If the Senate interprets the two-thirds vote requirement to impeach to be based on 24 Senate members (there are two vacancies), it would require the vote of 16 senators to convict the President. Santiago claims that those opposing conviction form a "core" vote of eight pro-Estrada senators, and only one more vote is needed to win acquittal. Santiago based her calculation on the l3 senators who voted for Pimentel as Senate president. This calculation puts the odds in favor of the President and of acquittal. It assumes that with his resources, it is easier for the President to raid the ranks of pro- impeachment senators than for the opposition to swing any of the President's "core" votes to its side.

But Santiago's calculation is flawed. It assumes that the votes given to Pimentel would translate into a vote aligned behind the President. The calculation is static and ignores the volatility of political alignments springing from a crisis in which loyalties shift rapidly from day to day. The issues over Drilon's replacement are different from the issues of impeachment. Some of those who voted for Pimentel instead of for Sen. Teofisto Guingona, nominated by Drilon, did so for reasons (some personal) that had little to do with impeachment. The 13 who voted for Pimentel include the "hard core" eight -- Santiago, Ople, Tatad, Aquino-Oreta, Sotto III, John Osmeqa, Enrile and Honasan.

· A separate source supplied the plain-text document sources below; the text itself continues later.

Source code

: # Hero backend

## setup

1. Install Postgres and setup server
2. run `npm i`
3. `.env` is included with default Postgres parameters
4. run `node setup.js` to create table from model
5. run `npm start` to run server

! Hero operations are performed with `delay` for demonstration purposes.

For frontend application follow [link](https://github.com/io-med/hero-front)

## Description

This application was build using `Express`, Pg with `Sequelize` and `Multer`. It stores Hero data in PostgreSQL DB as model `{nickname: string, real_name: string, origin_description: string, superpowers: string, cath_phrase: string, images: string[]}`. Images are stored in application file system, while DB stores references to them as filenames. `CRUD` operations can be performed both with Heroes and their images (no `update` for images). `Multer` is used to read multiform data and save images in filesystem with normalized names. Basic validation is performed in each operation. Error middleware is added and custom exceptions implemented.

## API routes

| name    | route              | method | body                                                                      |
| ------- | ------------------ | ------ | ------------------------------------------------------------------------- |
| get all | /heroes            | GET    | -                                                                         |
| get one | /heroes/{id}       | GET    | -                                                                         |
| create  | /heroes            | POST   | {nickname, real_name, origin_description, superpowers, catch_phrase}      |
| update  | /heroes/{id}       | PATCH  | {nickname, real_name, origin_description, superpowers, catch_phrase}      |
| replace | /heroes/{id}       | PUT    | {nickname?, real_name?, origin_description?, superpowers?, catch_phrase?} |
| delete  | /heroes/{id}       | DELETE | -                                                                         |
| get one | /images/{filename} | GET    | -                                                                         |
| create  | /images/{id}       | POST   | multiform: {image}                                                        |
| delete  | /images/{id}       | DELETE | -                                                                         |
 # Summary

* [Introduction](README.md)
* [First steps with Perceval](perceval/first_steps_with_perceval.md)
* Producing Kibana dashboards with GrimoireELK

But Pimentel would like us to believe he is fiercely independent, and Coseteng, Jaworski and Revilla are at best uncertain. Coseteng, Jaworski and Revilla have defected from LAMP.

The impeachment trial is a supreme issue, whose historical import (this is the first time a Filipino President stands trial on impeachment charges), impinges heavily in the minds of the senators as they weigh the evidence and the authority of a heavily damaged presidency to govern after the trial -- regardless of whether he is acquitted or convicted. They are accountable to public opinion whose weight will bear on them heavily. The trial is not over an ordinary policy issue. It is about the removal of a venal presidency and about the future of democracy. Considerations of public interest and the future of this country plunging into an economic recession are critical factors that challenge the patriotism and statesmanship of the senators.

The fatal flaw of this reductionist and static calculation is that it ignores the role of historical flukes (or the unexpected catalysts) that have changed the course of Philippine history. A historical fluke -- the betrayal of the Katipunan through information obtained from sacred confession -- moved forward the Cry of Balintawak (or Pugad Lawin) igniting the first people's revolution in Asia.

A fluke, the crude assassination of Benigno Aquino Jr., set in motion the train of events that accelerated the fall of Ferdinand Marcos. A fluke, the military mutiny of Enrile and Gen. Fidel Ramos, sparked the military defections from Marcos and the avalanche of people power at Edsa. A fluke, the exposi of Singson, was the catalyst that sparked the acceleration of public unrest over Estrada's corruption. Another fluke, composed of the defections of Drilon and legislators from LAMP, the defection from the Cabinet and the breakthrough of the impeachment complaints engineered by former Speaker Manuel Villar in the House, changed the political complexion of the crisis of confidence plaguing Estrada.

These flukes were unexpected events driving the tempo of change. Given the volatility of the crisis, no one can say that new flukes could break out and drastically create a turning point in the alignments over the impeachment trial in the Senate.

While no Asian leader has ever been impeached, Filipinos have done precedent-breaking actions in the past -- including the People Power Revolution that inspired similar people's uprising in Asia and Central Europe. The Philippines could be the first democracy to remove a president by impeachment. We like to make scenarios based on known facts and the predictable. But flukes tend to overturn scenarios.